■ ABOUT THIS TASK ■
Transcribe the stretch of entries below from the line with "0x002FF800 | 2881 |" through the line with "0x00303800 | 2880 |", exactly and with both ends included; leave out all other lines.

■ EXCERPTED RECORDS ■
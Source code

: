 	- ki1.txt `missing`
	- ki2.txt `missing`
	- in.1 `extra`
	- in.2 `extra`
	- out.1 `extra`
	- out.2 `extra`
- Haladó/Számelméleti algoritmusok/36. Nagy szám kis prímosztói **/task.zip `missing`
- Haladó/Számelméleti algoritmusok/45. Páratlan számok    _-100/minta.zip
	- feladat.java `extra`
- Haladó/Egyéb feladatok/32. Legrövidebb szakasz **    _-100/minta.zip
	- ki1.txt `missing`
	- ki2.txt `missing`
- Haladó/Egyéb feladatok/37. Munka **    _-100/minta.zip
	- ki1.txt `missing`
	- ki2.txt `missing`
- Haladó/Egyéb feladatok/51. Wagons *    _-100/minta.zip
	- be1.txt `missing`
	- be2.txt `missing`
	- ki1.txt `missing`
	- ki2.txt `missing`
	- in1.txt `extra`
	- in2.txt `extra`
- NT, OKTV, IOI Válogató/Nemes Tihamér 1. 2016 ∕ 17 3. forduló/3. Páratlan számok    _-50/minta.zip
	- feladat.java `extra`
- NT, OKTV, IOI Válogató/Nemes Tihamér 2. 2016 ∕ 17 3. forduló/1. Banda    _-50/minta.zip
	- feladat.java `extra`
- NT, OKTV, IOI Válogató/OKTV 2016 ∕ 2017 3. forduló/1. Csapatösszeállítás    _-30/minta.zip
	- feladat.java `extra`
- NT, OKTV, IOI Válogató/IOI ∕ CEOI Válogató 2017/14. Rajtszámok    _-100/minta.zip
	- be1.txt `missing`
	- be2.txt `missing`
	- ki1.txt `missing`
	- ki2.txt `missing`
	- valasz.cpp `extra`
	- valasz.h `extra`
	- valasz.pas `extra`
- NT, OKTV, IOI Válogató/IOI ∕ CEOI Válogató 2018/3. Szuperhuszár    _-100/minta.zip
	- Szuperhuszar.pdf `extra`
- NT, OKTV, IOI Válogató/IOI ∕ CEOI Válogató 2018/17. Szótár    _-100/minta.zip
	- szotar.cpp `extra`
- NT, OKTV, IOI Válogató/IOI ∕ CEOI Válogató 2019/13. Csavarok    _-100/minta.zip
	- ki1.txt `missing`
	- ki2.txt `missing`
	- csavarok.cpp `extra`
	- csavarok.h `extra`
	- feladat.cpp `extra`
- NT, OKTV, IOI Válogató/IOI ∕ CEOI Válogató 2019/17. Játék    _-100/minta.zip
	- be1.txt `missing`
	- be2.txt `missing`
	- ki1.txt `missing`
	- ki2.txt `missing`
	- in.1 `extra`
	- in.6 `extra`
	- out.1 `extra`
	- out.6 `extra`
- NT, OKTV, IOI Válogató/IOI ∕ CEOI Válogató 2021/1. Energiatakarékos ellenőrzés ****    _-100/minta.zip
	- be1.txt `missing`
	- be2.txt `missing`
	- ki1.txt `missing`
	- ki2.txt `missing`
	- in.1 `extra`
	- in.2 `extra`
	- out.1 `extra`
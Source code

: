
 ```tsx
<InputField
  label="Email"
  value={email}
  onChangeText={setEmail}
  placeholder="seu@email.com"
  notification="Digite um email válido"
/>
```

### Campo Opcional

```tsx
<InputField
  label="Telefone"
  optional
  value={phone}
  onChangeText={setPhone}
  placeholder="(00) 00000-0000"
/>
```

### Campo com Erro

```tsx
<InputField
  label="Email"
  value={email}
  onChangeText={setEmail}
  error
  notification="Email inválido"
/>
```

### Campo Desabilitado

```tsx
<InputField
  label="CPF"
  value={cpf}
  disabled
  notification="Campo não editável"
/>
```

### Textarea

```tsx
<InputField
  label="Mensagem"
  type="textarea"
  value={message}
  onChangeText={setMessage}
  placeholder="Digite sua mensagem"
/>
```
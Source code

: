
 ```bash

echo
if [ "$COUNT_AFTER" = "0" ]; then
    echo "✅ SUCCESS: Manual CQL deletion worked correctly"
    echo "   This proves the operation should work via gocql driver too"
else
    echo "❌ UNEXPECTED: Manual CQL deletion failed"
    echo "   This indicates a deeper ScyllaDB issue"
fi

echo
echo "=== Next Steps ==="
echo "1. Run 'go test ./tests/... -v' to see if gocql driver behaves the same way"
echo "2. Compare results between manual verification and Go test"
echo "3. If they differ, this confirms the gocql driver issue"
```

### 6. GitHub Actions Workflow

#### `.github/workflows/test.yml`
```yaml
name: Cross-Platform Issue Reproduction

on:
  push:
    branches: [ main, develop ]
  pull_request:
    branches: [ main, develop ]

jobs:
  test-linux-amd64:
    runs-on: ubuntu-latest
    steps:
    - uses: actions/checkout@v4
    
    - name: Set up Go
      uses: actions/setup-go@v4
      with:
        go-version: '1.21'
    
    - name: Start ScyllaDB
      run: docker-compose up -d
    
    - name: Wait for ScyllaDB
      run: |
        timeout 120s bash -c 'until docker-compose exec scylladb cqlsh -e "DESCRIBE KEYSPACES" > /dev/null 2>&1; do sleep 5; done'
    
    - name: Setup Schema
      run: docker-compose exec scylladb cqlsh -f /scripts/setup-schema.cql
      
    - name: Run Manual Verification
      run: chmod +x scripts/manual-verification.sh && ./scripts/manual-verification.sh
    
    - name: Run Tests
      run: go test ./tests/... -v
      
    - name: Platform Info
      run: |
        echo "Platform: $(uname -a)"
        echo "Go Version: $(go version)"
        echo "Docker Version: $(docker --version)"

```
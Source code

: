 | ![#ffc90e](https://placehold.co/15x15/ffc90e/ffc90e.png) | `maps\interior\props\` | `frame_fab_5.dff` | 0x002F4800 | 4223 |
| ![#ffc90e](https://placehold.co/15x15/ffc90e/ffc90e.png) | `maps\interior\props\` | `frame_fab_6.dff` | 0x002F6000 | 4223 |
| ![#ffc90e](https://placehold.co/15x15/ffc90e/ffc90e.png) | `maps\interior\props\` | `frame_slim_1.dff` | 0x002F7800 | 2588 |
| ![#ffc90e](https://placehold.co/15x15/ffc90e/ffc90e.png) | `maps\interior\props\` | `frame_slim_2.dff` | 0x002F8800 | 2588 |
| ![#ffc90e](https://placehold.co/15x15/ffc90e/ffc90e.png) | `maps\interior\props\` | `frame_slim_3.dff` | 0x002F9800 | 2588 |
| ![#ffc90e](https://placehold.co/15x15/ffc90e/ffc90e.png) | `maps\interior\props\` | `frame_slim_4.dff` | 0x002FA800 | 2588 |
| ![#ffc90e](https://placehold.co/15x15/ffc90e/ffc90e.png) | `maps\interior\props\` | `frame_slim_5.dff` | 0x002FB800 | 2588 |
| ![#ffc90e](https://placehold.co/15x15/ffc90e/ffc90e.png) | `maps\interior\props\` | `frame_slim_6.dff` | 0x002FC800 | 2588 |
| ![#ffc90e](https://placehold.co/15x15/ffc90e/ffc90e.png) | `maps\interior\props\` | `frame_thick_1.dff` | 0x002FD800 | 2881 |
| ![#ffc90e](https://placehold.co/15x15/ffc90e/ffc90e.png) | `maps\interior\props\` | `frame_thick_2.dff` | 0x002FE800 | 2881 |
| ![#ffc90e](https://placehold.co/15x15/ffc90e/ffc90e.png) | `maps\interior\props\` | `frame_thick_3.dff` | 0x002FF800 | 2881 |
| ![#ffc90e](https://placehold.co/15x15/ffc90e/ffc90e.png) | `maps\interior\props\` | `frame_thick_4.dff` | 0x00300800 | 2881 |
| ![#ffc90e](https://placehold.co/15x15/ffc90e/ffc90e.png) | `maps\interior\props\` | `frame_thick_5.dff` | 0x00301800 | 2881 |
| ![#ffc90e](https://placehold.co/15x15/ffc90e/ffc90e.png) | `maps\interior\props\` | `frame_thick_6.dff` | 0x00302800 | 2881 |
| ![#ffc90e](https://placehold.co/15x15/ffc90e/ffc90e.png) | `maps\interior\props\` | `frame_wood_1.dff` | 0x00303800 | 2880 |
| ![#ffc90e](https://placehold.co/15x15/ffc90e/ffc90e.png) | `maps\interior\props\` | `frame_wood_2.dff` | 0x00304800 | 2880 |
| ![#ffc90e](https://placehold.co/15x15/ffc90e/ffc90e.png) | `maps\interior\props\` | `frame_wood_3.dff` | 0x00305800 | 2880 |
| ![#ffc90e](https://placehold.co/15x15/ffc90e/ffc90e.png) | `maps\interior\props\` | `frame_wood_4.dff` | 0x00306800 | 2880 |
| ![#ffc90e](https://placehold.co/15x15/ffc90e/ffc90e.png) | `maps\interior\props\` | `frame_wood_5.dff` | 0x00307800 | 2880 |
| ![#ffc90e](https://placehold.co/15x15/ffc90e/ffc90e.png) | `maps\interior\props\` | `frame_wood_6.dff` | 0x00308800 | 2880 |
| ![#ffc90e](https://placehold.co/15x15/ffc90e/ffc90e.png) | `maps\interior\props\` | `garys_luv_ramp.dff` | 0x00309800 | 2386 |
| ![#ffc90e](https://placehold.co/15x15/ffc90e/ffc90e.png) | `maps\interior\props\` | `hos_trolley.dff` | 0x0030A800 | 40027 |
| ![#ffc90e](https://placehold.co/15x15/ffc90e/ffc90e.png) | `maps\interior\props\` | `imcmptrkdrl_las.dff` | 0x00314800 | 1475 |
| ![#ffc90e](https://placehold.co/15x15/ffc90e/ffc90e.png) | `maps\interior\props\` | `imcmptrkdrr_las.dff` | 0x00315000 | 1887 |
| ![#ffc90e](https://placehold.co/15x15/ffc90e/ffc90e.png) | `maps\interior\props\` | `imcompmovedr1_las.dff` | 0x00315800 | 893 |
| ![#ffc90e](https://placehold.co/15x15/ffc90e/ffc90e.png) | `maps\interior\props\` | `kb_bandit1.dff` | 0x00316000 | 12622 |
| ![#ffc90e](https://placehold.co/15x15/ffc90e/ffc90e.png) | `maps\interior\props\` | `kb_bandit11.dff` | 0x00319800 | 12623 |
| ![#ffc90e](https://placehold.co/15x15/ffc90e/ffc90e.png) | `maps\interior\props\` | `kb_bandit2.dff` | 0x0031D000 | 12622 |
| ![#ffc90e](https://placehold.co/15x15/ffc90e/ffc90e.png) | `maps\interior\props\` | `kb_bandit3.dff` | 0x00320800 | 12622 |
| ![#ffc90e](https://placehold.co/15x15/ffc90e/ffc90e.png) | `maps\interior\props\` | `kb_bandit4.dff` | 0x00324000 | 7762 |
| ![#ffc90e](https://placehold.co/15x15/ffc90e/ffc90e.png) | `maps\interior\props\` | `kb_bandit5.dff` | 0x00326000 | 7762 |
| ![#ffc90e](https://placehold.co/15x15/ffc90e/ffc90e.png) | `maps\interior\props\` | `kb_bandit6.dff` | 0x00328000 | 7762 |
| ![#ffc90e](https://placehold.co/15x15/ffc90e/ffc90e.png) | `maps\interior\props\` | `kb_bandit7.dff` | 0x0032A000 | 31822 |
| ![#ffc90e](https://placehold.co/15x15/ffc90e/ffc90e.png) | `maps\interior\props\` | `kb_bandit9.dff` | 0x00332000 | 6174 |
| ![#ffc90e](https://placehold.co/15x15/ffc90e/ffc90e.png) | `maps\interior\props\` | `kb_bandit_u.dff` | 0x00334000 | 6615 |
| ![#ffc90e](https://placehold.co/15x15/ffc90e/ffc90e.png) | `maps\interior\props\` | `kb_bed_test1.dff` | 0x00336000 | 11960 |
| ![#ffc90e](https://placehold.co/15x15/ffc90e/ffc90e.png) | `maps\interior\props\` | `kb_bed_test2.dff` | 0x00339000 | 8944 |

■ RESPONSE BOX ■
| ![#ffc90e](https://placehold.co/15x15/ffc90e/ffc90e.png) | `maps\interior\props\` | `frame_thick_3.dff` | 0x002FF800 | 2881 |
| ![#ffc90e](https://placehold.co/15x15/ffc90e/ffc90e.png) | `maps\interior\props\` | `frame_thick_4.dff` | 0x00300800 | 2881 |
| ![#ffc90e](https://placehold.co/15x15/ffc90e/ffc90e.png) | `maps\interior\props\` | `frame_thick_5.dff` | 0x00301800 | 2881 |
| ![#ffc90e](https://placehold.co/15x15/ffc90e/ffc90e.png) | `maps\interior\props\` | `frame_thick_6.dff` | 0x00302800 | 2881 |
| ![#ffc90e](https://placehold.co/15x15/ffc90e/ffc90e.png) | `maps\interior\props\` | `frame_wood_1.dff` | 0x00303800 | 2880 |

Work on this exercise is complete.